At the center of Hoover’s liberalism is the “rugged individual.” Somewhat incongruously, this archetype is both a transcendent ideal and a product of the peculiar American experience—a tension that rests near the heart of all claims to American exceptionalism. In this case the individual is, while self-reliant, hardly atomistic. Living outside of the European corruption of aristocratic privilege, this individual is a font of creativity: developing the art of self-rule, the desire to take care of himself, while simultaneously fostering the dense web of voluntary institutions that help others learn the habits and virtues of rugged individualism. The liberty that attends American individualism gave rise to another kind of creativity in the sciences, economy, in all manner of inventions and improvements. Hoover was especially impressed with energetic tinkering and improving, the American need to change things, the obsession for efficiency.

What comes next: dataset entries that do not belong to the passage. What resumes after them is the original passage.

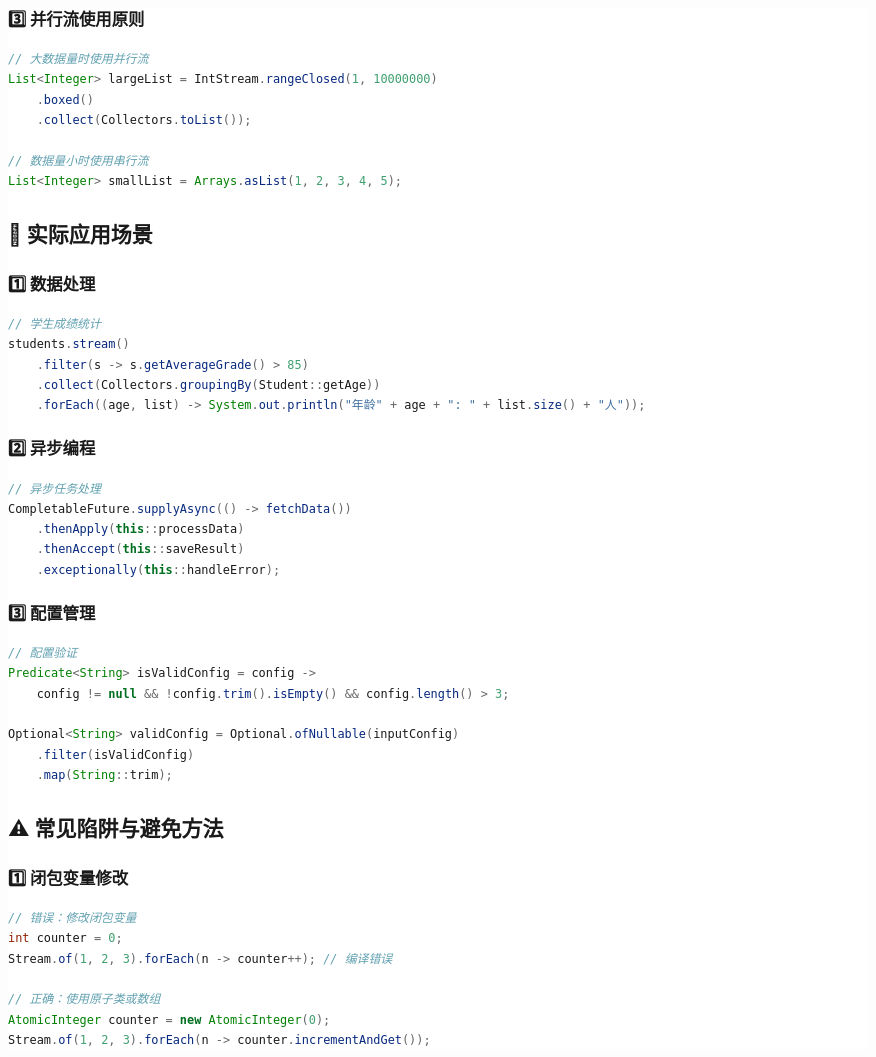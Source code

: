 ### 3️⃣ 并行流使用原则
```java
// 大数据量时使用并行流
List<Integer> largeList = IntStream.rangeClosed(1, 10000000)
    .boxed()
    .collect(Collectors.toList());

// 数据量小时使用串行流
List<Integer> smallList = Arrays.asList(1, 2, 3, 4, 5);
```

## 🎯 实际应用场景

### 1️⃣ 数据处理
```java
// 学生成绩统计
students.stream()
    .filter(s -> s.getAverageGrade() > 85)
    .collect(Collectors.groupingBy(Student::getAge))
    .forEach((age, list) -> System.out.println("年龄" + age + ": " + list.size() + "人"));
```

### 2️⃣ 异步编程
```java
// 异步任务处理
CompletableFuture.supplyAsync(() -> fetchData())
    .thenApply(this::processData)
    .thenAccept(this::saveResult)
    .exceptionally(this::handleError);
```

### 3️⃣ 配置管理
```java
// 配置验证
Predicate<String> isValidConfig = config -> 
    config != null && !config.trim().isEmpty() && config.length() > 3;

Optional<String> validConfig = Optional.ofNullable(inputConfig)
    .filter(isValidConfig)
    .map(String::trim);
```

## ⚠️ 常见陷阱与避免方法
### 1️⃣ 闭包变量修改
```java
// 错误：修改闭包变量
int counter = 0;
Stream.of(1, 2, 3).forEach(n -> counter++); // 编译错误

// 正确：使用原子类或数组
AtomicInteger counter = new AtomicInteger(0);
Stream.of(1, 2, 3).forEach(n -> counter.incrementAndGet());
```
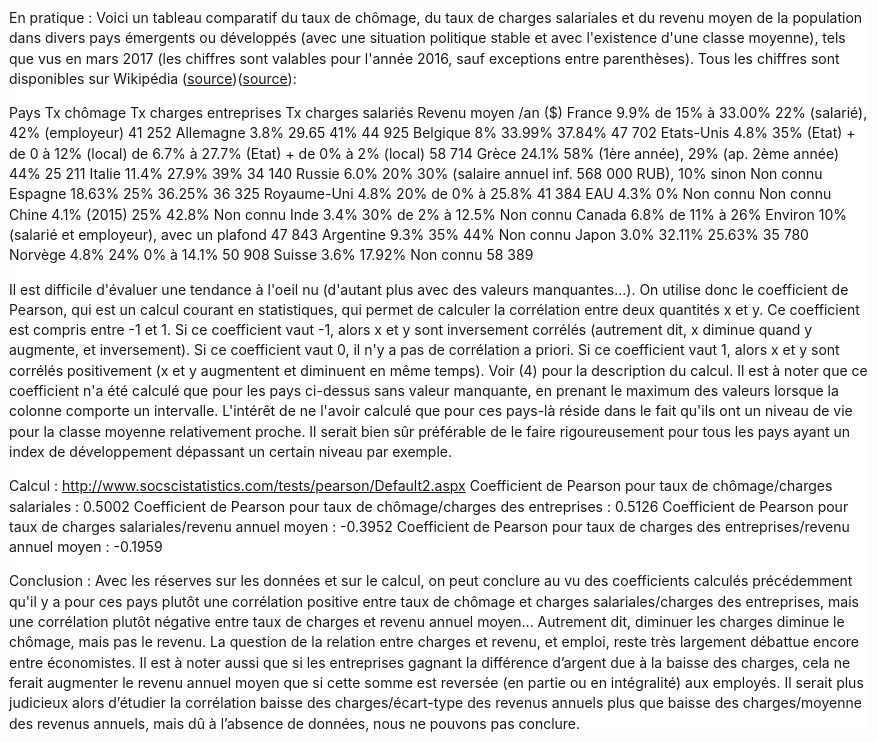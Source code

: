 En pratique : Voici un tableau comparatif du taux de chômage, du taux de charges salariales et du revenu moyen de la population dans divers pays émergents ou développés (avec une situation politique stable et avec l'existence d'une classe moyenne), tels que vus en mars 2017 (les chiffres sont valables pour l'année 2016, sauf exceptions entre parenthèses). Tous les chiffres sont disponibles sur Wikipédia ([source](https://en.wikipedia.org/wiki/List_of_countries_by_tax_rates))([source](https://en.wikipedia.org/wiki/List_of_countries_by_average_wage)):

Pays Tx chômage Tx charges entreprises Tx charges salariés Revenu moyen /an ($)
France 9.9% de 15% à 33.00% 22% (salarié), 42% (employeur) 41 252
Allemagne 3.8% 29.65 41% 44 925
Belgique 8% 33.99% 37.84% 47 702
Etats-Unis 4.8% 35% (Etat) + de 0 à 12% (local) de 6.7% à 27.7% (Etat) + de 0% à 2% (local) 58 714
Grèce 24.1% 58% (1ère année), 29% (ap. 2ème année) 44% 25 211
Italie 11.4% 27.9% 39% 34 140
Russie 6.0% 20% 30% (salaire annuel inf. 568 000 RUB), 10% sinon Non connu
Espagne 18.63% 25% 36.25% 36 325
Royaume-Uni 4.8% 20% de 0% à 25.8% 41 384
EAU 4.3% 0% Non connu Non connu
Chine 4.1% (2015) 25% 42.8% Non connu
Inde 3.4% 30% de 2% à 12.5% Non connu
Canada 6.8% de 11% à 26% Environ 10% (salarié et employeur), avec un plafond 47 843
Argentine 9.3% 35% 44% Non connu
Japon 3.0% 32.11% 25.63% 35 780
Norvège 4.8% 24% 0% à 14.1% 50 908
Suisse 3.6% 17.92% Non connu 58 389

Il est difficile d'évaluer une tendance à l'oeil nu (d'autant plus avec des valeurs manquantes...). On utilise donc le coefficient de Pearson, qui est un calcul courant en statistiques, qui permet de calculer la corrélation entre deux quantités x et y. Ce coefficient est compris entre -1 et 1. Si ce coefficient vaut -1, alors x et y sont inversement corrélés (autrement dit, x diminue quand y augmente, et inversement). Si ce coefficient vaut 0, il n'y a pas de corrélation a priori. Si ce coefficient vaut 1, alors x et y sont corrélés positivement (x et y augmentent et diminuent en même temps). Voir (4) pour la description du calcul. Il est à noter que ce coefficient n'a été calculé que pour les pays ci-dessus sans valeur manquante, en prenant le maximum des valeurs lorsque la colonne comporte un intervalle. L'intérêt de ne l'avoir calculé que pour ces pays-là réside dans le fait qu'ils ont un niveau de vie pour la classe moyenne relativement proche. Il serait bien sûr préférable de le faire rigoureusement pour tous les pays ayant un index de développement dépassant un certain niveau par exemple.

Calcul : http://www.socscistatistics.com/tests/pearson/Default2.aspx
Coefficient de Pearson pour taux de chômage/charges salariales : 0.5002
Coefficient de Pearson pour taux de chômage/charges des entreprises : 0.5126
Coefficient de Pearson pour taux de charges salariales/revenu annuel moyen : -0.3952
Coefficient de Pearson pour taux de charges des entreprises/revenu annuel moyen : -0.1959

Conclusion : Avec les réserves sur les données et sur le calcul, on peut conclure au vu des coefficients calculés précédemment qu'il y a pour ces pays plutôt une corrélation positive entre taux de chômage et charges salariales/charges des entreprises, mais une corrélation plutôt négative entre taux de charges et revenu annuel moyen... Autrement dit, diminuer les charges diminue le chômage, mais pas le revenu. La question de la relation entre charges et revenu, et emploi, reste très largement débattue encore entre économistes. Il est à noter aussi que si les entreprises gagnant la différence d’argent due à la baisse des charges, cela ne ferait augmenter le revenu annuel moyen que si cette somme est reversée (en partie ou en intégralité) aux employés. Il serait plus judicieux alors d’étudier la corrélation baisse des charges/écart-type des revenus annuels plus que baisse des charges/moyenne des revenus annuels, mais dû à l’absence de données, nous ne pouvons pas conclure.
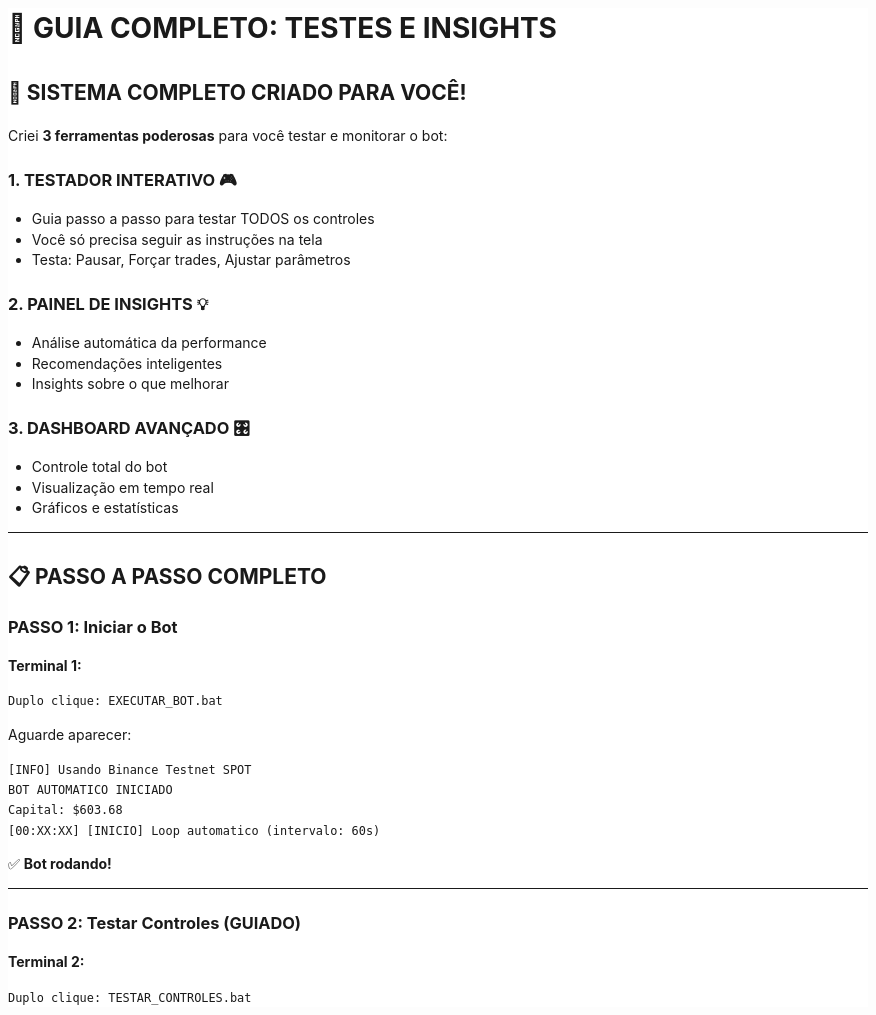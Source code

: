 # 🎯 GUIA COMPLETO: TESTES E INSIGHTS

## 🚀 SISTEMA COMPLETO CRIADO PARA VOCÊ!

Criei **3 ferramentas poderosas** para você testar e monitorar o bot:

### 1. **TESTADOR INTERATIVO** 🎮
- Guia passo a passo para testar TODOS os controles
- Você só precisa seguir as instruções na tela
- Testa: Pausar, Forçar trades, Ajustar parâmetros

### 2. **PAINEL DE INSIGHTS** 💡
- Análise automática da performance
- Recomendações inteligentes
- Insights sobre o que melhorar

### 3. **DASHBOARD AVANÇADO** 🎛️
- Controle total do bot
- Visualização em tempo real
- Gráficos e estatísticas

---

## 📋 PASSO A PASSO COMPLETO

### PASSO 1: Iniciar o Bot

**Terminal 1:**
```
Duplo clique: EXECUTAR_BOT.bat
```

Aguarde aparecer:
```
[INFO] Usando Binance Testnet SPOT
BOT AUTOMATICO INICIADO
Capital: $603.68
[00:XX:XX] [INICIO] Loop automatico (intervalo: 60s)
```

✅ **Bot rodando!**

---

### PASSO 2: Testar Controles (GUIADO)

**Terminal 2:**
```
Duplo clique: TESTAR_CONTROLES.bat
```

The rugged individual he so loved was the source of American greatness. Therefore the key to America’s future was the protection of the environment that fostered this human type. For this reason (though Hoover was vague about details), he accepted the reforms of the Progressive era as largely salutary because they prevented the individual from being overtaken by the privilege of concentrated power: economic power. For him the Progressive reforms—free enterprise but not laissez faire—were consistent with the Founding principles because they protected the individual from power too large for him to challenge. And, most important, perhaps, they were reforms that fit into a constitutional frame of government and so squared nicely with Hoover’s insistence on the American tradition of self-rule and limited government.
The New Deal was, in his view, a break from the Progressive tradition. It was as alien as European statism, for its goal—or at least its logical outcome—was the destruction of the rugged individual, and with it, liberty and creativity. Moreover, the New Deal sought to transcend the Constitution and replace a limited government of self-ruling individuals with administrative rule by elites unbounded by constitutional limits. When Hoover used the word “collectivism” he was in earnest, and The Crusade Years throws at it far more than platitudes, minutely taking apart very particular New Deal and Fair Deal policies. Something new was happening to America—it was for Hoover, as for Lloyd and Davenport, the American coming of the Jacobins.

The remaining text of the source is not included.